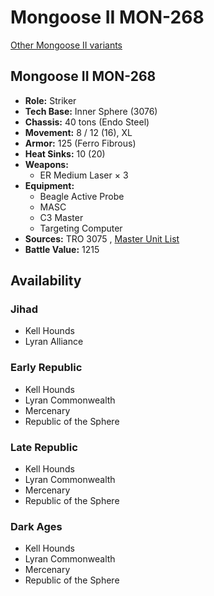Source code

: # Mongoose II MON-268 

[Other Mongoose II variants](../mongoose_ii.md) 

## Mongoose II MON-268 

- **Role:** Striker 
- **Tech Base:** Inner Sphere (3076) 
- **Chassis:** 40 tons (Endo Steel) 
- **Movement:** 8 / 12 (16), XL 
- **Armor:** 125 (Ferro Fibrous) 
- **Heat Sinks:** 10 (20) 
- **Weapons:** 
  - ER Medium Laser × 3 
- **Equipment:** 
  - Beagle Active Probe 
  - MASC 
  - C3 Master 
  - Targeting Computer 
- **Sources:** TRO 3075 , [Master Unit List](http://masterunitlist.info/Unit/Details/2218/mongoose-ii-mon-268) 
- **Battle Value:** 1215 

## Availability 

### Jihad 

- Kell Hounds 
- Lyran Alliance 

### Early Republic 

- Kell Hounds 
- Lyran Commonwealth 
- Mercenary 
- Republic of the Sphere 

### Late Republic 

- Kell Hounds 
- Lyran Commonwealth 
- Mercenary 
- Republic of the Sphere 

### Dark Ages 

- Kell Hounds 
- Lyran Commonwealth 
- Mercenary 
- Republic of the Sphere 

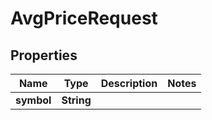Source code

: 

# AvgPriceRequest


## Properties

| Name | Type | Description | Notes |
|------------ | ------------- | ------------- | -------------|
|**symbol** | **String** |  |  |



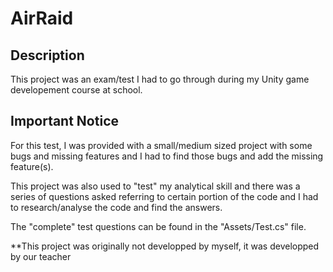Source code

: # AirRaid

## Description

This project was an exam/test I had to go through during my Unity game developement course at school.

## Important Notice

For this test, I was provided with a small/medium sized project with some bugs and missing features and I had to find those bugs and add the missing feature(s).

This project was also used to "test" my analytical skill and there was a series of questions asked referring to certain portion of the code and I had to research/analyse the code and find the answers.

The "complete" test questions can be found in the "Assets/Test.cs" file.

**This project was originally not developped by myself, it was developped by our teacher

● EXERCISE BRIEF
Every record gets retyped exactly; no picture goes into the copy.

● ANSWER AREA
Source code

: # Mongoose II MON-268 

[Other Mongoose II variants](../mongoose_ii.md) 

## Mongoose II MON-268 

- **Role:** Striker 
- **Tech Base:** Inner Sphere (3076) 
- **Chassis:** 40 tons (Endo Steel) 
- **Movement:** 8 / 12 (16), XL 
- **Armor:** 125 (Ferro Fibrous) 
- **Heat Sinks:** 10 (20) 
- **Weapons:** 
  - ER Medium Laser × 3 
- **Equipment:** 
  - Beagle Active Probe 
  - MASC 
  - C3 Master 
  - Targeting Computer 
- **Sources:** TRO 3075 , [Master Unit List](http://masterunitlist.info/Unit/Details/2218/mongoose-ii-mon-268) 
- **Battle Value:** 1215 

## Availability 

### Jihad 

- Kell Hounds 
- Lyran Alliance 

### Early Republic 

- Kell Hounds 
- Lyran Commonwealth 
- Mercenary 
- Republic of the Sphere 

### Late Republic 

- Kell Hounds 
- Lyran Commonwealth 
- Mercenary 
- Republic of the Sphere 

### Dark Ages 

- Kell Hounds 
- Lyran Commonwealth 
- Mercenary 
- Republic of the Sphere 

Source code

: 

# AvgPriceRequest


## Properties

| Name | Type | Description | Notes |
|------------ | ------------- | ------------- | -------------|
|**symbol** | **String** |  |  |



Source code

: # AirRaid

## Description

This project was an exam/test I had to go through during my Unity game developement course at school.

## Important Notice

For this test, I was provided with a small/medium sized project with some bugs and missing features and I had to find those bugs and add the missing feature(s).

This project was also used to "test" my analytical skill and there was a series of questions asked referring to certain portion of the code and I had to research/analyse the code and find the answers.

The "complete" test questions can be found in the "Assets/Test.cs" file.

**This project was originally not developped by myself, it was developped by our teacher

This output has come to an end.